[Recorded data]
◇ ◇ ◇ ◇ ◇

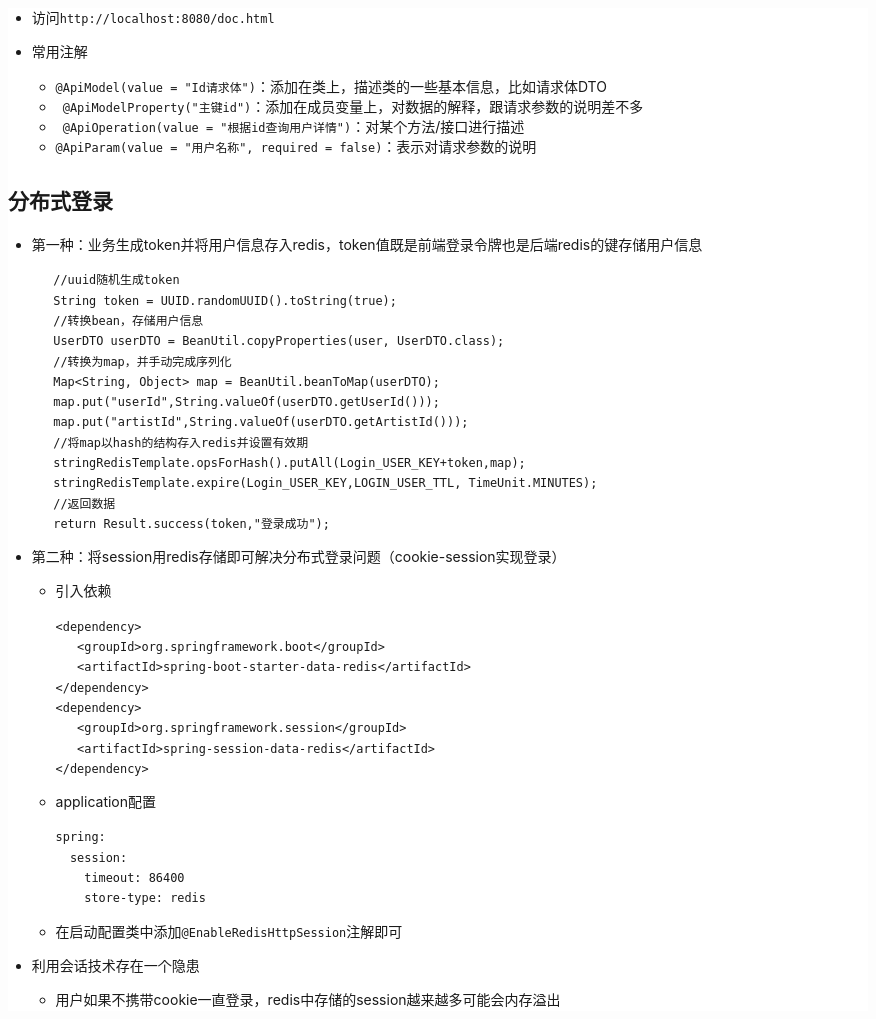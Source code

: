  - 访问`http://localhost:8080/doc.html`
  
- 常用注解

  - `@ApiModel(value = "Id请求体")`：添加在类上，描述类的一些基本信息，比如请求体DTO
  - ` @ApiModelProperty("主键id")`：添加在成员变量上，对数据的解释，跟请求参数的说明差不多
  - ` @ApiOperation(value = "根据id查询用户详情")`：对某个方法/接口进行描述
  - `@ApiParam(value = "用户名称", required = false)`：表示对请求参数的说明


## 分布式登录

- 第一种：业务生成token并将用户信息存入redis，token值既是前端登录令牌也是后端redis的键存储用户信息
  ```
     //uuid随机生成token
     String token = UUID.randomUUID().toString(true);
     //转换bean，存储用户信息
     UserDTO userDTO = BeanUtil.copyProperties(user, UserDTO.class);
     //转换为map，并手动完成序列化
     Map<String, Object> map = BeanUtil.beanToMap(userDTO);
     map.put("userId",String.valueOf(userDTO.getUserId()));
     map.put("artistId",String.valueOf(userDTO.getArtistId()));
     //将map以hash的结构存入redis并设置有效期
     stringRedisTemplate.opsForHash().putAll(Login_USER_KEY+token,map);
     stringRedisTemplate.expire(Login_USER_KEY,LOGIN_USER_TTL, TimeUnit.MINUTES);
     //返回数据
     return Result.success(token,"登录成功");
  ```

- 第二种：将session用redis存储即可解决分布式登录问题（cookie-session实现登录）

  - 引入依赖
    ```
    <dependency>
       <groupId>org.springframework.boot</groupId>
       <artifactId>spring-boot-starter-data-redis</artifactId>
    </dependency>
    <dependency>
       <groupId>org.springframework.session</groupId>
       <artifactId>spring-session-data-redis</artifactId>
    </dependency>
    ```

  - application配置
    ```
    spring:
      session:
        timeout: 86400
        store-type: redis
    ```

  - 在启动配置类中添加`@EnableRedisHttpSession`注解即可

- 利用会话技术存在一个隐患
  - 用户如果不携带cookie一直登录，redis中存储的session越来越多可能会内存溢出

◇ ◇ ◇ ◇ ◇

Activity :: On how many lines above does the word "valueOf" appear? Only the number should be given.

The answer :: 2